John G. Ferguson was born on June 5, 1892 in Brewarrena, Australia. He received the Bachelor of Science degree in Electrical Engineering from the University of California in 1915, and after spending the following year there as Research Assistant, received the Master of Science degree in Physics in 1916. He immediately joined the engineering department of the Western Electric Company, later incorporated as Bell Telephone Laboratories. In 1922 he was appointed supervisor of electrical measurements and advanced to the position of Transmission Measurement Engineer in 1948. Upon his retirement from the Laboratories in 1957, he joined Lockheed Electronics Company and served as engineering consultant until 1963.

Mr. Ferguson pioneered in the development of precise measurement of frequency, capacitance, inductance, attenuation and phase as required for developing new communication systems that included coaxial cable, microwave relay and ocean telephone cable projects. In 1923, he devised a method of tuning fork control which made it possible to gain two orders of accuracy over conventional tuning fork standards. At the same time he introduced the use of the cathode ray tube for making precise frequency comparisons. His further work in frequency measurements led to the completion of the new Bell System Primary Standard of Frequency in 1951 with one part in a billion accuracy. The world's most accurate public clock was controlled by this standard.
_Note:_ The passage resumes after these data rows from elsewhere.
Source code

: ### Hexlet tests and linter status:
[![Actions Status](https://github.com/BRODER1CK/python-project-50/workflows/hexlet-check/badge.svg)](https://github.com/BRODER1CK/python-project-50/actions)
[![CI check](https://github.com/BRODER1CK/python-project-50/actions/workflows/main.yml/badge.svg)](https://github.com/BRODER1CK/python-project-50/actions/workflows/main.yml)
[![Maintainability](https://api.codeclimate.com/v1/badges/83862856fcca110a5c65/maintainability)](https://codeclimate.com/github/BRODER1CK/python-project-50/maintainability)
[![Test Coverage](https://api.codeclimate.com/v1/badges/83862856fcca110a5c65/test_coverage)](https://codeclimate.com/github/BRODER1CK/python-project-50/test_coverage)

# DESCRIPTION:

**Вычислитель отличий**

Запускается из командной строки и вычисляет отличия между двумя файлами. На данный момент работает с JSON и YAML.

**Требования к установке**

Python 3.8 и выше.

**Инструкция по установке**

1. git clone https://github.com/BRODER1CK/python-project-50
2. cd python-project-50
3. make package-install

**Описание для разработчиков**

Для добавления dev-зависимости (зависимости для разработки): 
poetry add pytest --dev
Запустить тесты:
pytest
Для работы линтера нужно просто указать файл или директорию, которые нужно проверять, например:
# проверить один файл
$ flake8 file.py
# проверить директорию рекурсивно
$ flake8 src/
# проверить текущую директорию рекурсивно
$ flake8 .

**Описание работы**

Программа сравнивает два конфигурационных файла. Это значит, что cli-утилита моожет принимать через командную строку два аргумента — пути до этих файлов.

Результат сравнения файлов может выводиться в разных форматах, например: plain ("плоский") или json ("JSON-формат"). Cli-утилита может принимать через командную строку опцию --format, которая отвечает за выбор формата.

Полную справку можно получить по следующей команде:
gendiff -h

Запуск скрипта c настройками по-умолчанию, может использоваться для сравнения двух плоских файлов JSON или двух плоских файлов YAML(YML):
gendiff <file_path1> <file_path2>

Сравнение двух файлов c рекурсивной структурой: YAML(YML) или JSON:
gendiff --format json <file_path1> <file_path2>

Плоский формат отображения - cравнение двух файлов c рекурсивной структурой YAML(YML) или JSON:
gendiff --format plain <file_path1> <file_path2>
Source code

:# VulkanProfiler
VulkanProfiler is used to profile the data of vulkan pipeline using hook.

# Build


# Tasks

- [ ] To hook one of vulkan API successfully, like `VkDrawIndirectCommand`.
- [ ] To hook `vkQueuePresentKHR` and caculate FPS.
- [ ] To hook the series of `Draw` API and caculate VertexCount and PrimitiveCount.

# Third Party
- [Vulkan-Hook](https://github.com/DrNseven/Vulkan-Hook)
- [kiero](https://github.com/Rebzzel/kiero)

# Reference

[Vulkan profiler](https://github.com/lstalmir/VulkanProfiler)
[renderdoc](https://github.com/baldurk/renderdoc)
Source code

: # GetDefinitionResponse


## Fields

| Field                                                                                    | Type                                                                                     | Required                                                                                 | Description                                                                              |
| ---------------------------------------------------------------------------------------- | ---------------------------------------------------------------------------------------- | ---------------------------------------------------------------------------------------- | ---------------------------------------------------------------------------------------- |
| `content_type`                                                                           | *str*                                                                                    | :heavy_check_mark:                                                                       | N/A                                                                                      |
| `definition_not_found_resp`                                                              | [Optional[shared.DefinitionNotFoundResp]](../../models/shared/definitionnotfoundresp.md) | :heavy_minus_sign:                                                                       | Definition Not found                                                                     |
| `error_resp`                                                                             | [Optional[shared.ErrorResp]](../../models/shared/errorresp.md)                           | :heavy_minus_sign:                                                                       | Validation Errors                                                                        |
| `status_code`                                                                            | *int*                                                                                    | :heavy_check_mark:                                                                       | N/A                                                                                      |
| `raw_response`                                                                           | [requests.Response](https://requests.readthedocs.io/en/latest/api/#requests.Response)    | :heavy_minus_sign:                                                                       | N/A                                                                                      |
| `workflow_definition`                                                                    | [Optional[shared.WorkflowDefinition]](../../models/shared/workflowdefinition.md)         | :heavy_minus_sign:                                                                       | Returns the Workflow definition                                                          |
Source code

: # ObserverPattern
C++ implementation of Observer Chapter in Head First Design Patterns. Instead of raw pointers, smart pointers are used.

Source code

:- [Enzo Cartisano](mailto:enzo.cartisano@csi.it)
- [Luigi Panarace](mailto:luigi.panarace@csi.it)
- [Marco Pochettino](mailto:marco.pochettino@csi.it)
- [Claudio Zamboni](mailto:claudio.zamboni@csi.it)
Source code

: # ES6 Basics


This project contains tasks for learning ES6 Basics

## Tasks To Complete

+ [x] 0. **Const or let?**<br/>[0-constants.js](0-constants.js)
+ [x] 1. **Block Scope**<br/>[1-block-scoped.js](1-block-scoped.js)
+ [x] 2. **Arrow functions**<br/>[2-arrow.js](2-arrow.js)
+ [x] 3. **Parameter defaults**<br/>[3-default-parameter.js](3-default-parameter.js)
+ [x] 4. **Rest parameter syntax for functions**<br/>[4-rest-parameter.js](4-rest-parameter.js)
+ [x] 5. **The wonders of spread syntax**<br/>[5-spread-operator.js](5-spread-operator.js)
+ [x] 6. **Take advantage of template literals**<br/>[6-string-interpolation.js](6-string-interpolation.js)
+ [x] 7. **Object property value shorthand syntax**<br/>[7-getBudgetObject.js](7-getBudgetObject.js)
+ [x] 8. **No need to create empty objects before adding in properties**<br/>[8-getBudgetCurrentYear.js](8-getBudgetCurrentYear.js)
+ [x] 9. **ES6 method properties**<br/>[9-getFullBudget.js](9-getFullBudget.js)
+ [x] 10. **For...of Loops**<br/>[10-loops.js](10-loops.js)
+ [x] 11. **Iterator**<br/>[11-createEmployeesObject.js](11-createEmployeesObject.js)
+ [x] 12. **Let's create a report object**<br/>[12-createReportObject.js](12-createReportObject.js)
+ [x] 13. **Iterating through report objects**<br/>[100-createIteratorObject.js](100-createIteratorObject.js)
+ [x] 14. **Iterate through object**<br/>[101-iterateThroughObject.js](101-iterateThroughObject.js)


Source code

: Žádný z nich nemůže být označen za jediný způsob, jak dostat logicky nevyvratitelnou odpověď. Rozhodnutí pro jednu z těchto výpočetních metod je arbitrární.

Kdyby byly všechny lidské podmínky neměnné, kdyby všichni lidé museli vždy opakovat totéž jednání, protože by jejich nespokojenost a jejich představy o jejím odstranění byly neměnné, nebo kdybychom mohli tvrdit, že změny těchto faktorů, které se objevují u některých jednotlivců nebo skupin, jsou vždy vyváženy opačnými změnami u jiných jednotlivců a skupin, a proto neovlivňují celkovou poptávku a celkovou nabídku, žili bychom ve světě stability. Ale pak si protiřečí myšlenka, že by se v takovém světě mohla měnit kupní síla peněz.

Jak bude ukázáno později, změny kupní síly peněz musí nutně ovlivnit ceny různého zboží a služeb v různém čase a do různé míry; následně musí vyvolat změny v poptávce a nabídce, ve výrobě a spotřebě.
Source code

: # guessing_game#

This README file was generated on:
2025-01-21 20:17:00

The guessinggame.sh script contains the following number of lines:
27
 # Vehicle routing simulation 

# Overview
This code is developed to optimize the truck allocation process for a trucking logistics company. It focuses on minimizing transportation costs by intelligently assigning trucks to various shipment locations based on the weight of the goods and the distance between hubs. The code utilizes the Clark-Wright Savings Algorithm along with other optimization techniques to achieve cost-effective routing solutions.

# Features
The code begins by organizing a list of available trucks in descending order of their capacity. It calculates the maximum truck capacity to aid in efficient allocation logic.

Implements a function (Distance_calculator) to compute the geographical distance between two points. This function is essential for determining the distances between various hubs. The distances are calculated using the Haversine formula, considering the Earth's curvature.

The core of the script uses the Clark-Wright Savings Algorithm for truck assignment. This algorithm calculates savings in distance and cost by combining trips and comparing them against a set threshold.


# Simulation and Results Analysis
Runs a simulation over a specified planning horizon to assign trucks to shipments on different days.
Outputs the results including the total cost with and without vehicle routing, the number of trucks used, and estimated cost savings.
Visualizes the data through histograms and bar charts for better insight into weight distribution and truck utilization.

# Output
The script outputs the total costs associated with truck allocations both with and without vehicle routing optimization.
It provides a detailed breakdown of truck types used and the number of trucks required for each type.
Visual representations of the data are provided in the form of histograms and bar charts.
As early as 1918, Mr. Ferguson perfected the "step-up" technique of wide-range capacitance standardization which, in combination with his application of the Wien bridge in 1928, made it possible to measure capacitance with an accuracy comparable to the primary standards of resistance and frequency. This work was soon followed by his development of Owen and Maxwell type bridges for precise measurement of inductance and marked the end of cumbersome inductance standards in general measurement service. During World War II, he contributed inventions in the Magnetic Gradiometer used for exploring the earth's magnetic field. Later he directed and guided development of "sweep" and "rapid comparison" methods of measuring attenuation, phase and, delay at frequencies up to 20 megacycles.
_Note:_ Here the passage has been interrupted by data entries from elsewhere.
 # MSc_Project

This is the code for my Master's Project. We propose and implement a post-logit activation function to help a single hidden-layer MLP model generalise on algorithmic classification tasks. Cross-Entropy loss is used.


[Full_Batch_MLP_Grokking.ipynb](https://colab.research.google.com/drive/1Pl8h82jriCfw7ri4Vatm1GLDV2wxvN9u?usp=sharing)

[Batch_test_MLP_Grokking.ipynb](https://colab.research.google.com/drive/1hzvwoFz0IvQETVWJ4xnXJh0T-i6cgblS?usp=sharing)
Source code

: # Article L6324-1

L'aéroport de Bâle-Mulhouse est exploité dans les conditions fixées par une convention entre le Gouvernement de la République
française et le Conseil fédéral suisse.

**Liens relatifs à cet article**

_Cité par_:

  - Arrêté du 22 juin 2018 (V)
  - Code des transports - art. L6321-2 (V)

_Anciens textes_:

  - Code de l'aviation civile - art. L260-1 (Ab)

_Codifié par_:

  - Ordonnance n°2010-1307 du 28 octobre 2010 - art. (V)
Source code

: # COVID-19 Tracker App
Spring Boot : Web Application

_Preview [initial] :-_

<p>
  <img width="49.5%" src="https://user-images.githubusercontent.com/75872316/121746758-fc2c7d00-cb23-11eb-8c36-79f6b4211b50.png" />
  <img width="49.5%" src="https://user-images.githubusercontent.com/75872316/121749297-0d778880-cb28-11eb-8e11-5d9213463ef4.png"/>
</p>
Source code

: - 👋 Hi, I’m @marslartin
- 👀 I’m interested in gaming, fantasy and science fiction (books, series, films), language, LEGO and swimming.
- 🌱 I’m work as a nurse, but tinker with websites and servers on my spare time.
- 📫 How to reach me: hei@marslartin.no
His contributions to the field of electrical measurement are documented in many published articles which include his classic papers on shielding and classification of bridge methods of measuring impedance. He also contributed the section on "Measurement of Primary Electrical Quantities" in Pender-McIlwain Electrical Engineers Handbook. He holds patents on frequency control, electrical standards and magnetic detectors.
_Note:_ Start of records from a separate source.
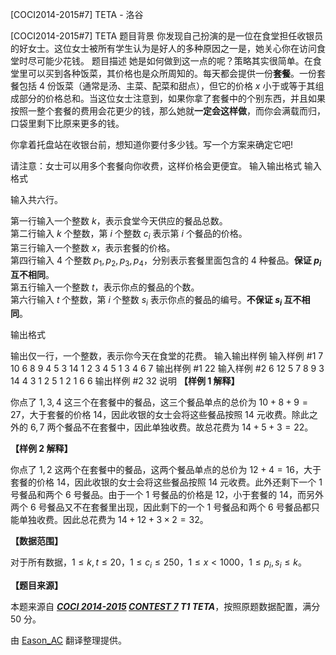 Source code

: 



[COCI2014-2015#7] TETA - 洛谷














[COCI2014-2015#7] TETA
题目背景
你发现自己扮演的是一位在食堂担任收银员的好女士。这位女士被所有学生认为是好人的多种原因之一是，她关心你在访问食堂时尽可能少花钱。
题目描述
她是如何做到这一点的呢？策略其实很简单。在食堂里可以买到各种饭菜，其价格也是众所周知的。每天都会提供一份**套餐**。一份套餐包括 $4$ 份饭菜（通常是汤、主菜、配菜和甜点），但它的价格 $x$ 小于或等于其组成部分的价格总和。当这位女士注意到，如果你拿了套餐中的个别东西，并且如果按照一整个套餐的费用会花更少的钱，那么她就**一定会这样做**，而你会满载而归，口袋里剩下比原来更多的钱。

你拿着托盘站在收银台前，想知道你要付多少钱。写一个方案来确定它吧!

请注意：女士可以用多个套餐向你收费，这样价格会更便宜。
输入输出格式
输入格式

输入共六行。

第一行输入一个整数 $k$，表示食堂今天供应的餐品总数。  
第二行输入 $k$ 个整数，第 $i$ 个整数 $c_i$ 表示第 $i$ 个餐品的价格。   
第三行输入一个整数 $x$，表示套餐的价格。  
第四行输入 $4$ 个整数 $p_1,p_2,p_3,p_4$，分别表示套餐里面包含的 $4$ 种餐品。**保证 $p_i$ 互不相同**。  
第五行输入一个整数 $t$，表示你点的餐品的个数。  
第六行输入 $t$ 个整数，第 $i$ 个整数 $s_i$ 表示你点的餐品的编号。**不保证 $s_i$ 互不相同**。

输出格式

输出仅一行，一个整数，表示你今天在食堂的花费。
输入输出样例
输入样例 #1
7
10 6 8 9 4 5 3
14
1 2 3 4
5
1 3 4 6 7
输出样例 #1
22
输入样例 #2
6
12 5 7 8 9 3
14
4 3 1 2
5
1 2 1 6 6
输出样例 #2
32
说明
**【样例 1 解释】**

你点了 $1,3,4$ 这三个在套餐中的餐品，这三个餐品单点的总价为 $10+8+9=27$，大于套餐的价格 $14$，因此收银的女士会将这些餐品按照 $14$ 元收费。除此之外的 $6,7$ 两个餐品不在套餐中，因此单独收费。故总花费为 $14+5+3=22$。

**【样例 2 解释】**

你点了 $1,2$ 这两个在套餐中的餐品，这两个餐品单点的总价为 $12+4=16$，大于套餐的价格 $14$，因此收银的女士会将这些餐品按照 $14$ 元收费。此外还剩下一个 $1$ 号餐品和两个 $6$ 号餐品。由于一个 $1$ 号餐品的价格是 $12$，小于套餐的 $14$，而另外两个 $6$ 号餐品又不在套餐里出现，因此剩下的一个 $1$ 号餐品和两个 $6$ 号餐品都只能单独收费。因此总花费为 $14+12+3\times 2=32$。

**【数据范围】**

对于所有数据，$1\leqslant k,t\leqslant 20$，$1\leqslant c_i\leqslant 250$，$1\leqslant x<1000$，$1\leqslant p_i,s_i\leqslant k$。

**【题目来源】**

本题来源自 **_[COCI 2014-2015](https://hsin.hr/coci/archive/2014_2015/) [CONTEST 7](https://hsin.hr/coci/archive/2014_2015/contest7_tasks.pdf) T1 TETA_**，按照原题数据配置，满分 $50$ 分。

由 [Eason_AC](https://www.luogu.com.cn/user/112917) 翻译整理提供。






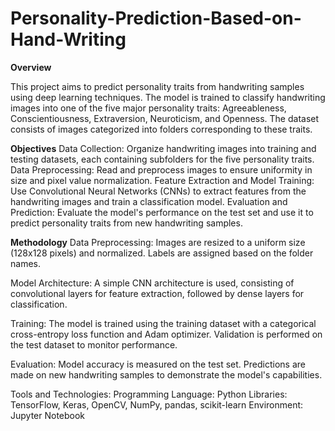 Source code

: # Personality-Prediction-Based-on-Hand-Writing
**Overview**

This project aims to predict personality traits from handwriting samples using deep learning techniques. The model is trained to classify handwriting images into one of the five major personality traits: Agreeableness, Conscientiousness, Extraversion, Neuroticism, and Openness. The dataset consists of images categorized into folders corresponding to these traits.

**Objectives**
Data Collection: Organize handwriting images into training and testing datasets, each containing subfolders for the five personality traits.
Data Preprocessing: Read and preprocess images to ensure uniformity in size and pixel value normalization.
Feature Extraction and Model Training: Use Convolutional Neural Networks (CNNs) to extract features from the handwriting images and train a classification model.
Evaluation and Prediction: Evaluate the model's performance on the test set and use it to predict personality traits from new handwriting samples.

**Methodology**
Data Preprocessing:
Images are resized to a uniform size (128x128 pixels) and normalized.
Labels are assigned based on the folder names.

Model Architecture:
A simple CNN architecture is used, consisting of convolutional layers for feature extraction, followed by dense layers for classification.

Training:
The model is trained using the training dataset with a categorical cross-entropy loss function and Adam optimizer.
Validation is performed on the test dataset to monitor performance.

Evaluation:
Model accuracy is measured on the test set.
Predictions are made on new handwriting samples to demonstrate the model's capabilities.

Tools and Technologies:
Programming Language: Python
Libraries: TensorFlow, Keras, OpenCV, NumPy, pandas, scikit-learn
Environment: Jupyter Notebook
Mr. Ferguson was a member of Sigma Xi and AAAS, and a Fellow of IEEE. He served on technical committees of AIEE, ASA and ASTM in various areas of instruments and measurements. control and recording systems and electric and magnetic units.

On the personal side John Ferguson and his wife. Aileen Foster, had one married daughter, Joan F. Utterbach and four grandchildren. He was a Trustee of Green Mountain Club, from 1933 to 1937, and continued long afterwards to walk the mountain trails as a top hobby.